FDA Hits 4 Firms With Civil Money Complaints Over Unauthorized Tobacco Products

The FDA said Wednesday that for the first time, it has filed civil money penalty (CMP) complaints against 4 tobacco product manufacturers for manufacturing and selling e-liquids without marketing authorization.

The CMP complaints, which carry a maximum penalty of $19,192 for a single violation, are aimed at enforcing the federal Food, Drug, and Cosmetic (FD&C) Act’s premarket review requirements for new tobacco products. The FDA said it is seeking the statutory maximum allowed by law.

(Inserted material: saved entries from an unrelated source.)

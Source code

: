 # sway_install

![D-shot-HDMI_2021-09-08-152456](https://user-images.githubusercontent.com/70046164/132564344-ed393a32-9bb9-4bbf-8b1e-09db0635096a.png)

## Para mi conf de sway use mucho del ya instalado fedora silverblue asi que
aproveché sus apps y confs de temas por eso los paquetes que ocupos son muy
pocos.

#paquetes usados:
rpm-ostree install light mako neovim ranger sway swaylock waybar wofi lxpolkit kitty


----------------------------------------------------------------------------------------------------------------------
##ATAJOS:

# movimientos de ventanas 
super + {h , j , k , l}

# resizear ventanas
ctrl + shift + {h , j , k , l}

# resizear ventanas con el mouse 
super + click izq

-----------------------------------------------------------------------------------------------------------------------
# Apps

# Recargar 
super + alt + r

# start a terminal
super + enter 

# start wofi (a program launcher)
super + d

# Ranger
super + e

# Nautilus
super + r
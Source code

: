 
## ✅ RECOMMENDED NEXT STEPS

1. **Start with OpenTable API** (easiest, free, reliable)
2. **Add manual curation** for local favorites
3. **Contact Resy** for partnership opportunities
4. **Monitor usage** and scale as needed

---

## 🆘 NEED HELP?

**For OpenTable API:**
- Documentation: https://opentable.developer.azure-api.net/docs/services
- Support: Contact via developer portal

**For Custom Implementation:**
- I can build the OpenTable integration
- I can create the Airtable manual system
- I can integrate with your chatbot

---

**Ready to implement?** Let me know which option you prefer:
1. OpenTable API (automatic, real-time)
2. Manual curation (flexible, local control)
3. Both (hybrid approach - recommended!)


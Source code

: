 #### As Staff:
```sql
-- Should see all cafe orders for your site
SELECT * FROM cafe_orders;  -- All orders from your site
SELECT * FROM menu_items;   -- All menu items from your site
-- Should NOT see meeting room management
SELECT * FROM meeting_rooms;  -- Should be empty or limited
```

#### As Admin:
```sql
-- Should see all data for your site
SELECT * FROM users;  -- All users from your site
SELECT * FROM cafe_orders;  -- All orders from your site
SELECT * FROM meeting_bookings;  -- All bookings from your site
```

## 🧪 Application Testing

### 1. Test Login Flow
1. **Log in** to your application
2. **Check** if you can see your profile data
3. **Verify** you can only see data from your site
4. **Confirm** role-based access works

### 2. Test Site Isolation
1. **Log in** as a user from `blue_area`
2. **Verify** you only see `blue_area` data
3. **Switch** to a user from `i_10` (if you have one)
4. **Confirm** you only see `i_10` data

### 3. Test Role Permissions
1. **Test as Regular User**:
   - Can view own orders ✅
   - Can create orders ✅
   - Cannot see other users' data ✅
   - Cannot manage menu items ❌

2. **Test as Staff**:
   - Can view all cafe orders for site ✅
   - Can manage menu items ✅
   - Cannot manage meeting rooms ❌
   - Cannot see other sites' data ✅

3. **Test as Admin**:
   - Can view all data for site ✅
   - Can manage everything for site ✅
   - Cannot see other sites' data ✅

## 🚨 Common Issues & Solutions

The FDA said it previously warned each of the companies that, by making and selling their products without marketing authorization, they were in violation of premarket requirements for tobacco products and that failure to correct the violations could lead to an enforcement action. It is illegal to manufacture, sell, or distribute e-liquids that the FDA has not authorized.

The companies continue to make and sell their unauthorized e-liquids despite the agency’s warnings, the FDA said.

“Holding manufacturers accountable for making or selling illegal tobacco products is a top priority for the FDA,” Brian King, PhD, MPH, director of the FDA’s Center for Tobacco Products, said in a statement. “We are prepared to use the full scope of our authorities to enforce the law—especially against those who have continued to violate the law after being warned by the agency.”

The 4 firms are:

• BAM Group LLC doing business as VapEscape
• Great American Vapes LLC doing business as Great American Vapes
• The Vapor Corner Inc. doing business as Vapor Corner Inc., The Vapor Corner, and Vapor Corner
• 13 Vapor Co. LLC doing business as 13 Vapor

The companies may pay the penalty, enter into a settlement agreement, request an extension of time to file an answer to the complaint, or file an answer and request a hearing.

Companies that do not take action within 30 days after receiving the complaint risk a default order imposing the full penalty amount.